What to work on: Scan the records below for the word "Ecliptic". Copy each line where it appears.

Data section:
****************************************
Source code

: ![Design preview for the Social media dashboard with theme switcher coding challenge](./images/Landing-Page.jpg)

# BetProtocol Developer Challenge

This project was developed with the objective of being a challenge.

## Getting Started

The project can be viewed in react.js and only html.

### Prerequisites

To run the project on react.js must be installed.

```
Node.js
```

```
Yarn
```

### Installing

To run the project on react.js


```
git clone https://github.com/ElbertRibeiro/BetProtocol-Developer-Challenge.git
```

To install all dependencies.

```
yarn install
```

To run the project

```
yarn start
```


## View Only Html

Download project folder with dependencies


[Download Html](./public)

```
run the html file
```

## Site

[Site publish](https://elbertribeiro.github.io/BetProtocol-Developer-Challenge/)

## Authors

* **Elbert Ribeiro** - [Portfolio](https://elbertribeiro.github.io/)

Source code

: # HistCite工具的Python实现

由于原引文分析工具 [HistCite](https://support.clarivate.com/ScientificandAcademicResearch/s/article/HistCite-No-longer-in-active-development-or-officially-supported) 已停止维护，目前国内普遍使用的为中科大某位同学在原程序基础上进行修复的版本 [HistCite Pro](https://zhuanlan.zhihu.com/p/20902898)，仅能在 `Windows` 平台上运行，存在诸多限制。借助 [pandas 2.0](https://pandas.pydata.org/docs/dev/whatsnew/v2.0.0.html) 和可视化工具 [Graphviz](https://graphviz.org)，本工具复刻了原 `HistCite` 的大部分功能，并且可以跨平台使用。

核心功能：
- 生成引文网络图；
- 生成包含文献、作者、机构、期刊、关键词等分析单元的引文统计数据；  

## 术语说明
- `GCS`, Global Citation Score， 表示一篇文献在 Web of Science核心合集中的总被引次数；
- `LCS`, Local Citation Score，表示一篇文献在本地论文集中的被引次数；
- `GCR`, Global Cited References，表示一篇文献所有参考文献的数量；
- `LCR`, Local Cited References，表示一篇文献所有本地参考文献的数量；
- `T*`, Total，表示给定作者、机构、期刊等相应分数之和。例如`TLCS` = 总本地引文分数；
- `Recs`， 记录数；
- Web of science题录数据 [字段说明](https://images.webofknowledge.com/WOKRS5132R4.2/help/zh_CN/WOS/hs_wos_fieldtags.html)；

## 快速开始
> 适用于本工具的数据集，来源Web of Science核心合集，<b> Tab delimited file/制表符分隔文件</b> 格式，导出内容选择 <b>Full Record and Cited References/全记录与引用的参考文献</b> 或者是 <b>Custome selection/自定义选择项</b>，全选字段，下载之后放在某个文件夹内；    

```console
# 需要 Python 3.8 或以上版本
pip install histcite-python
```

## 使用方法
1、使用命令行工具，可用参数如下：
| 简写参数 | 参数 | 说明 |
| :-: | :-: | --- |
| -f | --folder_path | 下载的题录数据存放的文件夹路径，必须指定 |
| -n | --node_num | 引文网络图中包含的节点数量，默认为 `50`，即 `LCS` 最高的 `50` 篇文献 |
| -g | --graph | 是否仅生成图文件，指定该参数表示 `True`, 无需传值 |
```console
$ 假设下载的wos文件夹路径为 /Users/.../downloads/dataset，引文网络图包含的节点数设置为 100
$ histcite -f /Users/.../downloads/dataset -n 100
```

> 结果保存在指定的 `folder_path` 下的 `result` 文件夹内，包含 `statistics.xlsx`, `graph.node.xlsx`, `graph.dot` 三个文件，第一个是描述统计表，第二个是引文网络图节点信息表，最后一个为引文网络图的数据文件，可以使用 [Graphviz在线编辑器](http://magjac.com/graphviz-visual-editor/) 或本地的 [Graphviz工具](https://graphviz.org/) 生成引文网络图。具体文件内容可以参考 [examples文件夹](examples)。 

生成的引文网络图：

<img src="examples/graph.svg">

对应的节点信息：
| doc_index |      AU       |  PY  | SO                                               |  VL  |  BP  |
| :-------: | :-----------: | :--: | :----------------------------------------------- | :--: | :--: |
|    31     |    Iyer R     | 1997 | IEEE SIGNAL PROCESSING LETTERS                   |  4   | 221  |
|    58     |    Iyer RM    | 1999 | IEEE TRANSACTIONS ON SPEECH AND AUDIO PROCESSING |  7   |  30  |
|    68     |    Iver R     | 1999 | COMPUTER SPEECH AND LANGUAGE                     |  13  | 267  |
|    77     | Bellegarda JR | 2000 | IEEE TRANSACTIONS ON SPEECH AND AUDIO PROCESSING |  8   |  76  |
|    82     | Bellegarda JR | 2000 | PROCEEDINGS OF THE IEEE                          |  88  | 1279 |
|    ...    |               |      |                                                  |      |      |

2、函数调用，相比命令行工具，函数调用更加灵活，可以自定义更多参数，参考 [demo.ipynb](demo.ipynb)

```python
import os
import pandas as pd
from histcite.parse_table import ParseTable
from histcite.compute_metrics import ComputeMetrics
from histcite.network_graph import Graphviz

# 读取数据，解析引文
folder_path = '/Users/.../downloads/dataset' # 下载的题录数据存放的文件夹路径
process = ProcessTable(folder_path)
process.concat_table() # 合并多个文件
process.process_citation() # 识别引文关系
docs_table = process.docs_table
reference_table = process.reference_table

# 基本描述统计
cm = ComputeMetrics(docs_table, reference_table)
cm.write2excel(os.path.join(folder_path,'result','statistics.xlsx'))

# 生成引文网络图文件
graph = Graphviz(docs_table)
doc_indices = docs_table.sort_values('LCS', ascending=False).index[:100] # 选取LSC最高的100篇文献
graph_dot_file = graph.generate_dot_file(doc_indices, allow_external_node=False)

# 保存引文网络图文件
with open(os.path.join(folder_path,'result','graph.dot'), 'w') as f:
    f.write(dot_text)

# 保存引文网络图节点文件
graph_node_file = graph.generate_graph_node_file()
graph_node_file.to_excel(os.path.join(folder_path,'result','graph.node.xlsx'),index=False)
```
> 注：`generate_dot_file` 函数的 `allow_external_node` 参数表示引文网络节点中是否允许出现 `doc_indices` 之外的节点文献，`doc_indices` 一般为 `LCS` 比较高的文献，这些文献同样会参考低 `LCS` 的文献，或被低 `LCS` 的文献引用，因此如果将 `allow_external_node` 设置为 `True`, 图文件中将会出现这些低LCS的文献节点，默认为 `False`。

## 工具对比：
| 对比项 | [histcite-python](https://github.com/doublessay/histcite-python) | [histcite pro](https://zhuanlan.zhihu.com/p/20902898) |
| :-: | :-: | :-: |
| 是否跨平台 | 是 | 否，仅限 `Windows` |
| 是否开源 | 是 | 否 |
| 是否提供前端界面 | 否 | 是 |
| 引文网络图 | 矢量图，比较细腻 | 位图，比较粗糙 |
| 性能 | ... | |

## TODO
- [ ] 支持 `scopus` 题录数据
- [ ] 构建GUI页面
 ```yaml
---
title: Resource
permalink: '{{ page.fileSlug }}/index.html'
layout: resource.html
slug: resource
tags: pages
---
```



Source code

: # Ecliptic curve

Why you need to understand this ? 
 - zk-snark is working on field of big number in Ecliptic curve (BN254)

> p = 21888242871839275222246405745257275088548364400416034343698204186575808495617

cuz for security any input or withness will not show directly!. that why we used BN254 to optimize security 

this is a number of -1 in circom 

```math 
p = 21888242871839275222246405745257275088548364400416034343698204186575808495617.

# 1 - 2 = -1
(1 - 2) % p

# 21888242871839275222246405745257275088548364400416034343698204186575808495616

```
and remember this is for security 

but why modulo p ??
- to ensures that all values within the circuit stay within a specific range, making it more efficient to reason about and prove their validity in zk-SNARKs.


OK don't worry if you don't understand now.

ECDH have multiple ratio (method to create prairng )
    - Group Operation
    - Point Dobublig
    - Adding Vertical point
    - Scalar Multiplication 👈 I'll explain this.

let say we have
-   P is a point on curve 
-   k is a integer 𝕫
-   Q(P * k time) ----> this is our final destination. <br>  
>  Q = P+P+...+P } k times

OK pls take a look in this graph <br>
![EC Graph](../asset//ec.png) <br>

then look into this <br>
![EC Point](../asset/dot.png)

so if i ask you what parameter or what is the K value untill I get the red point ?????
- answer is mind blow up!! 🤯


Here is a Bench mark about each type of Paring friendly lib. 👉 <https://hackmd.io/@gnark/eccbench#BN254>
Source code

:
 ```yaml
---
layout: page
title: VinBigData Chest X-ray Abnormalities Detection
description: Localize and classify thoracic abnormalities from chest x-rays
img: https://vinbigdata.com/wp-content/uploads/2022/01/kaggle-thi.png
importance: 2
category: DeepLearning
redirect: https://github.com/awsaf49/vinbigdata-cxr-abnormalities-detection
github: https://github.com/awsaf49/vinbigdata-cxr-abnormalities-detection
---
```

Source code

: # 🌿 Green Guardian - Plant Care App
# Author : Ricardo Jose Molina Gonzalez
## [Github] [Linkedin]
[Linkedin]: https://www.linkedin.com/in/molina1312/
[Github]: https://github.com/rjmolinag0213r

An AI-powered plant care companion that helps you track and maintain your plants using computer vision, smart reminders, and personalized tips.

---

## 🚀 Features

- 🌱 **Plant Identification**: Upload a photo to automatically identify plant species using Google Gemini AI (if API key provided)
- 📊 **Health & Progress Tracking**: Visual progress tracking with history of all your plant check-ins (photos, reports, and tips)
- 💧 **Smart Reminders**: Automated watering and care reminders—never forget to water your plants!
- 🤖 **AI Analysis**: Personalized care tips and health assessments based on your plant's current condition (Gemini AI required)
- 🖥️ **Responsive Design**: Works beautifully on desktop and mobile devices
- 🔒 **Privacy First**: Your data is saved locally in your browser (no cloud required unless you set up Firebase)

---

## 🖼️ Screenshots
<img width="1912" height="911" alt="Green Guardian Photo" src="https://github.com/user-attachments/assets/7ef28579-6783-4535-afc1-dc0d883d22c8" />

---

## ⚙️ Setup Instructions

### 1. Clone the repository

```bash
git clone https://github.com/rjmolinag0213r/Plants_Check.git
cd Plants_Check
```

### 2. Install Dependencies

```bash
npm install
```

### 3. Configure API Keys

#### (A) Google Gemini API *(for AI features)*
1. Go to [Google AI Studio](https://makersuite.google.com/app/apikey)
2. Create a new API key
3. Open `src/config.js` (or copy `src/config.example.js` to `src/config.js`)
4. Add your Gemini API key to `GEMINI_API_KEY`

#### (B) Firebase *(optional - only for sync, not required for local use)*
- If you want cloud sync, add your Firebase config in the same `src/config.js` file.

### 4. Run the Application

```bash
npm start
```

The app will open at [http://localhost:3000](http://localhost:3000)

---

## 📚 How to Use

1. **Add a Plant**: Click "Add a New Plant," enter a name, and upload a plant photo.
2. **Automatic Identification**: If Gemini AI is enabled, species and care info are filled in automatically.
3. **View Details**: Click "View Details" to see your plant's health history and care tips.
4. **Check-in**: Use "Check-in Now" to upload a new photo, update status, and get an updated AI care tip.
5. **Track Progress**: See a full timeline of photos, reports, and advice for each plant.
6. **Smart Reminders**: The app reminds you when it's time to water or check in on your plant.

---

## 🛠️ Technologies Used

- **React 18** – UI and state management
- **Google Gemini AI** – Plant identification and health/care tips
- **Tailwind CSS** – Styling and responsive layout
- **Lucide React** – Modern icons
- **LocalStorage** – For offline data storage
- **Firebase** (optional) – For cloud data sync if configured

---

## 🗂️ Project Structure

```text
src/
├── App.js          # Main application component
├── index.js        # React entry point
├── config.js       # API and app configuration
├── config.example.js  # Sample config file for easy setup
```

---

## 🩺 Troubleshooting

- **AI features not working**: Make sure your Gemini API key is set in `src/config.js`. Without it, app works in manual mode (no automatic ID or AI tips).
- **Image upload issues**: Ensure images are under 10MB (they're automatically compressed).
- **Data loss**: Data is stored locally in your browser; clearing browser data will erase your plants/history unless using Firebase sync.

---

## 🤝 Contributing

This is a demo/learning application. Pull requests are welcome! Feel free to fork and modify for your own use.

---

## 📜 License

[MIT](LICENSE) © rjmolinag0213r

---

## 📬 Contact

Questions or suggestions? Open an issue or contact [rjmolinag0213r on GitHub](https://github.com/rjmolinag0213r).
****************************************
Task output:
: # Ecliptic curve
 - zk-snark is working on field of big number in Ecliptic curve (BN254)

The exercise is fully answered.